━━━━━ Records for this task ━━━━━

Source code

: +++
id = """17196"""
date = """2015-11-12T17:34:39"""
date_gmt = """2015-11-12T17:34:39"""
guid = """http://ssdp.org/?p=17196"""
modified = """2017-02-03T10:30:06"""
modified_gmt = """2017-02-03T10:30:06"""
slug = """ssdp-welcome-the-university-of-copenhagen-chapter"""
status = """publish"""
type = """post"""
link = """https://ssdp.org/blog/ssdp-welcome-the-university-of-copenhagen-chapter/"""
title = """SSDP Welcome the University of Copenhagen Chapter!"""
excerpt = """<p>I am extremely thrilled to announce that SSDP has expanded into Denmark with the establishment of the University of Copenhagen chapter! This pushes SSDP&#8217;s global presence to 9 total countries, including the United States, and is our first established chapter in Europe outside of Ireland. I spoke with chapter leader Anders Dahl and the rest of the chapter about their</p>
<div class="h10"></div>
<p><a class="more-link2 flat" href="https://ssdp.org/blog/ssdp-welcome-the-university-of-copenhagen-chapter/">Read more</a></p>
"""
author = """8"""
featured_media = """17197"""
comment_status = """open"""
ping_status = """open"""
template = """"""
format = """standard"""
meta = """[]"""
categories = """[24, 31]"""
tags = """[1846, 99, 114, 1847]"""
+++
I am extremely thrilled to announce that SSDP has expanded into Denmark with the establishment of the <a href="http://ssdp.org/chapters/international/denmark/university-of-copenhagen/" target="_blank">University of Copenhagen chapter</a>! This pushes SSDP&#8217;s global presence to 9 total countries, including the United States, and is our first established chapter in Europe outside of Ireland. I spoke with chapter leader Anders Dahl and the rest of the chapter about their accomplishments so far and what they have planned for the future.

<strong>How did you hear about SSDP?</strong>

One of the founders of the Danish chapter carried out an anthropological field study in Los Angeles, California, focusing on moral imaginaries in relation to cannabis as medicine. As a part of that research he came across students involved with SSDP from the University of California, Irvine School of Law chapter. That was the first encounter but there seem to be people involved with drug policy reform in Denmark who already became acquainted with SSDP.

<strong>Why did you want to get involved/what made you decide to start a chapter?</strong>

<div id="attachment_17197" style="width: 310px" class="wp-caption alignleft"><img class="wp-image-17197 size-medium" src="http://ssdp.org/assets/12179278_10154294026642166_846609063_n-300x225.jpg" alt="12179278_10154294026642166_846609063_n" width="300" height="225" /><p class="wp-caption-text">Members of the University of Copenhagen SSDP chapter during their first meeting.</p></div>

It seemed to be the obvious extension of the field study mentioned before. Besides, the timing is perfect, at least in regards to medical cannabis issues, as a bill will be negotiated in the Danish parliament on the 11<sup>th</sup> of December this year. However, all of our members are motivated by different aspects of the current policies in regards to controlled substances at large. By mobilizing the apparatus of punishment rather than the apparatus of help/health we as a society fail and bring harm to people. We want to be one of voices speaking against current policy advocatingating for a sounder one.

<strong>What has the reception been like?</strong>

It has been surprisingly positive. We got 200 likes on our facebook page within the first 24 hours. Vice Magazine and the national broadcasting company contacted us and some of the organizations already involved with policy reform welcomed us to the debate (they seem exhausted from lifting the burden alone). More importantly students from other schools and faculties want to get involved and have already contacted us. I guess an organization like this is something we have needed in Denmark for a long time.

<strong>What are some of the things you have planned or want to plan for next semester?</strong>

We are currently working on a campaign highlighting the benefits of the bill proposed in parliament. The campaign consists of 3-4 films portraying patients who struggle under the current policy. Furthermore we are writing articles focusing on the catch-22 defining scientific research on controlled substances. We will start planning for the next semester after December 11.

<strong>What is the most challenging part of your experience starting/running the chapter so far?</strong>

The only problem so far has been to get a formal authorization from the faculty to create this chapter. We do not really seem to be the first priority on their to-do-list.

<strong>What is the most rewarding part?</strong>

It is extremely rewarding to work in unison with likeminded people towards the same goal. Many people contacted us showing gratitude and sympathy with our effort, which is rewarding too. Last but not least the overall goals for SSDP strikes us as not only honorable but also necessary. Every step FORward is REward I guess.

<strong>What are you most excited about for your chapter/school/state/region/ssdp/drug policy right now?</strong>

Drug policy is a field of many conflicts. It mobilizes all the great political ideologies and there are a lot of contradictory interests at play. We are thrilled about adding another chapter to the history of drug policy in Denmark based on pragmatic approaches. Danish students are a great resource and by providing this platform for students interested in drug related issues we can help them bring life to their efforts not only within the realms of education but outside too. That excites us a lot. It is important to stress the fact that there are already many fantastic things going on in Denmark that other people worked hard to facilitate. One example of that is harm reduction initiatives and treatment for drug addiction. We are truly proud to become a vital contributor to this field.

━━━━━
━━━━━ Records for this task ━━━━━

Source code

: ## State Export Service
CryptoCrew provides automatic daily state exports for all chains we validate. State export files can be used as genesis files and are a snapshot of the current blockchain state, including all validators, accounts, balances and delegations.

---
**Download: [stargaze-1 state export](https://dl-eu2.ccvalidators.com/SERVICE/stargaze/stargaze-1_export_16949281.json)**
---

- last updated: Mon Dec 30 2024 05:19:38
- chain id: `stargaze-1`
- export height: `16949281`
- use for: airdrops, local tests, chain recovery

━━━━━

◆ Work instructions ◆
Reproduce verbatim the lines above, from the line with "One of the founders" through the line with "<strong>What has the".

◆ Output for this task ◆
One of the founders of the Danish chapter carried out an anthropological field study in Los Angeles, California, focusing on moral imaginaries in relation to cannabis as medicine. As a part of that research he came across students involved with SSDP from the University of California, Irvine School of Law chapter. That was the first encounter but there seem to be people involved with drug policy reform in Denmark who already became acquainted with SSDP.

<strong>Why did you want to get involved/what made you decide to start a chapter?</strong>

<div id="attachment_17197" style="width: 310px" class="wp-caption alignleft"><img class="wp-image-17197 size-medium" src="http://ssdp.org/assets/12179278_10154294026642166_846609063_n-300x225.jpg" alt="12179278_10154294026642166_846609063_n" width="300" height="225" /><p class="wp-caption-text">Members of the University of Copenhagen SSDP chapter during their first meeting.</p></div>

It seemed to be the obvious extension of the field study mentioned before. Besides, the timing is perfect, at least in regards to medical cannabis issues, as a bill will be negotiated in the Danish parliament on the 11<sup>th</sup> of December this year. However, all of our members are motivated by different aspects of the current policies in regards to controlled substances at large. By mobilizing the apparatus of punishment rather than the apparatus of help/health we as a society fail and bring harm to people. We want to be one of voices speaking against current policy advocatingating for a sounder one.

<strong>What has the reception been like?</strong>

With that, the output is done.